Stephanie Barbé Hammer

Stephanie Barbé Hammer

Stephanie Barbé Hammer is a 6-time Pushcart Prize nominee in fiction, nonfiction and poetry with work published in The Bellevue Literary Review, Hayden's Ferry Review, Pearl, the James Franco Review, Isthmus, Cafe Irreal, and the Gold Man Review. She is the author of the prose poem chapbook SEX WITH BUILDINGS (dancing girl press), the full-length collection HOW FORMAL? (Spout Hill Press), the fabulist novel THE PUPPET TURNERS OF NARROW INTERIOR (Urban Farmhouse Press). Her new novelette RESCUE PLAN gives readers another peek into the haunted history depicted in PUPPET TURNERS, and she is currently seeking a publisher for her second novel in the Narrow Interior series. Originally from Manhattan, Stephanie lived in SoCal for 30 years and now currently resides in rural Washington State.
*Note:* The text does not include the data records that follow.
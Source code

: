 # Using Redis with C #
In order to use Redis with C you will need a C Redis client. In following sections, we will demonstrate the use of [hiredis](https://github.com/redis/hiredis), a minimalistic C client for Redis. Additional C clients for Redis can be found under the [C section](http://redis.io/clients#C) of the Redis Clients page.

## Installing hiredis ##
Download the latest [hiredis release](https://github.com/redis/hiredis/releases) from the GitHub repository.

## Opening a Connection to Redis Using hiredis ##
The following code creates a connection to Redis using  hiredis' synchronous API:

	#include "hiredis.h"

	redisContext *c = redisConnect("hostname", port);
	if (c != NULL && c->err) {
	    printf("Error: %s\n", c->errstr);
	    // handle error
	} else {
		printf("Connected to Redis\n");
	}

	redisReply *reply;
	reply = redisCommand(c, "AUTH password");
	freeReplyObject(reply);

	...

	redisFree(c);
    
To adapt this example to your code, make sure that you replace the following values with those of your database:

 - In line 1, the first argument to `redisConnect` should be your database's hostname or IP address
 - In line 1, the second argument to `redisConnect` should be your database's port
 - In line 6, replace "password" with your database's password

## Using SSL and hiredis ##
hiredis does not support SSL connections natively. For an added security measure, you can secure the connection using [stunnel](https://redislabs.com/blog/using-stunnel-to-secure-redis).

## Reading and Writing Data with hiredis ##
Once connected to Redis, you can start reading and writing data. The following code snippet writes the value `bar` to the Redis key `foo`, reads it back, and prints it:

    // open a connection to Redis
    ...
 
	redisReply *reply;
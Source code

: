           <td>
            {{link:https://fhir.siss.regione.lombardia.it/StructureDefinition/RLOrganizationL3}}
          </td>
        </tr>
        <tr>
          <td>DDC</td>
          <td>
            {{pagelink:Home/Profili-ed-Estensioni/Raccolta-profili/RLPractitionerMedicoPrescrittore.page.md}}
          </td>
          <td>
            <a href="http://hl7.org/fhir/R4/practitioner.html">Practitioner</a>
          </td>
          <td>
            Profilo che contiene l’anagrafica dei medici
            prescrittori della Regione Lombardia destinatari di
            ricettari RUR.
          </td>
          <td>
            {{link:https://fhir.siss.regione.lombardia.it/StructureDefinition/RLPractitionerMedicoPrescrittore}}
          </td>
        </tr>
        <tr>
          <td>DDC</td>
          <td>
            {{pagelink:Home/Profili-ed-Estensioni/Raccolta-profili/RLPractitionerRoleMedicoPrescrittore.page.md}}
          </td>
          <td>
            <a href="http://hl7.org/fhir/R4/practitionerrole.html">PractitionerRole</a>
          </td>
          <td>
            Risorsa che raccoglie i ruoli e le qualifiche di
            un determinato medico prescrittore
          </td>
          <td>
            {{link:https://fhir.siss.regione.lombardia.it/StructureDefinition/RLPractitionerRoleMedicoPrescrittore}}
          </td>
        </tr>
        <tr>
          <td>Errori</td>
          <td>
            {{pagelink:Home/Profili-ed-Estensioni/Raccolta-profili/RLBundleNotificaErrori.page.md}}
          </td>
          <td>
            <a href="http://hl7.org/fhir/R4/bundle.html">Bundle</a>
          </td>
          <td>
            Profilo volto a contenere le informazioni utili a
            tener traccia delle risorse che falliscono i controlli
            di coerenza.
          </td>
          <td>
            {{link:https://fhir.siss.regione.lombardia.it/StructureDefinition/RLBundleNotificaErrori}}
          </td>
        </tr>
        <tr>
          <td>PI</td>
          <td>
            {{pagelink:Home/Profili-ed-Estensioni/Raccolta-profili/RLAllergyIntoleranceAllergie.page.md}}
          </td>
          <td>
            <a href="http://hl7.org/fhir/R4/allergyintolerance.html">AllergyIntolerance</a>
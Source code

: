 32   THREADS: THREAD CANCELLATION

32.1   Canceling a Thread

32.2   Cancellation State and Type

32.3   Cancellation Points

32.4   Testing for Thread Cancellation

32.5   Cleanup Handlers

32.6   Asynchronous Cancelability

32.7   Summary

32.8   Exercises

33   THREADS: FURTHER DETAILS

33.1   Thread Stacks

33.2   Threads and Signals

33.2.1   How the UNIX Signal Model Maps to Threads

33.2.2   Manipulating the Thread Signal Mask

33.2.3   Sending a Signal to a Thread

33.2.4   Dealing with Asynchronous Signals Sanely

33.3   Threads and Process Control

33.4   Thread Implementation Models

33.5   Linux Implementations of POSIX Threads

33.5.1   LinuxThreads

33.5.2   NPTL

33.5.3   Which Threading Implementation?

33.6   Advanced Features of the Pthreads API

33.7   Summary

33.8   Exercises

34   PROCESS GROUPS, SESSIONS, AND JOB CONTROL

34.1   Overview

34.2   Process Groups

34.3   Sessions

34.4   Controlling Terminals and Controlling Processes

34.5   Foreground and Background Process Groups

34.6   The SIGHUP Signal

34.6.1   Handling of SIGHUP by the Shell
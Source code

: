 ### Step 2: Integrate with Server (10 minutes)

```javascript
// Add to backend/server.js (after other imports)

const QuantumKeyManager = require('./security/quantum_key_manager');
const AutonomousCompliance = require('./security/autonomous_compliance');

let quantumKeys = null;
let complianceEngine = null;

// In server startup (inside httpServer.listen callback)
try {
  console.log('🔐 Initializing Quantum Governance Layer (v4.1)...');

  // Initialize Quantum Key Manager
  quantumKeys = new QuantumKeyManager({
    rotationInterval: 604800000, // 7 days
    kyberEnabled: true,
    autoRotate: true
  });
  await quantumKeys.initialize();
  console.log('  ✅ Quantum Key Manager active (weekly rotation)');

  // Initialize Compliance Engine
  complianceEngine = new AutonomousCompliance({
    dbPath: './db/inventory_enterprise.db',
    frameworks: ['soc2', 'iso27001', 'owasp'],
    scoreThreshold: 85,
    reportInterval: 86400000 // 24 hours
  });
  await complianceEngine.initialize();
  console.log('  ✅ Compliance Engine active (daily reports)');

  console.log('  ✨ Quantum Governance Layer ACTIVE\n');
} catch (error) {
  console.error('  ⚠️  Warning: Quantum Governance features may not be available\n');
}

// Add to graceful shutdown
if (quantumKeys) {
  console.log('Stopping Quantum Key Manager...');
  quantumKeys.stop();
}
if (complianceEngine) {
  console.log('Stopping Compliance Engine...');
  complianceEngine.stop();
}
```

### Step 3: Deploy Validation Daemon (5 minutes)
She is managing editor of SHARK REEF Literary Magazine and sits on the advisory board of WRITERS BLOC Los Angeles. She teaches creative writing at Hugo House Seattle, and the Inlandia Institute, Riverside. Stephanie is also a highly regarded comparatist with 3 scholarly books on the 18th Century and more than 20 published articles on subjects ranging from the poetry of Gertrude Kolmar to the function of satire in South Park.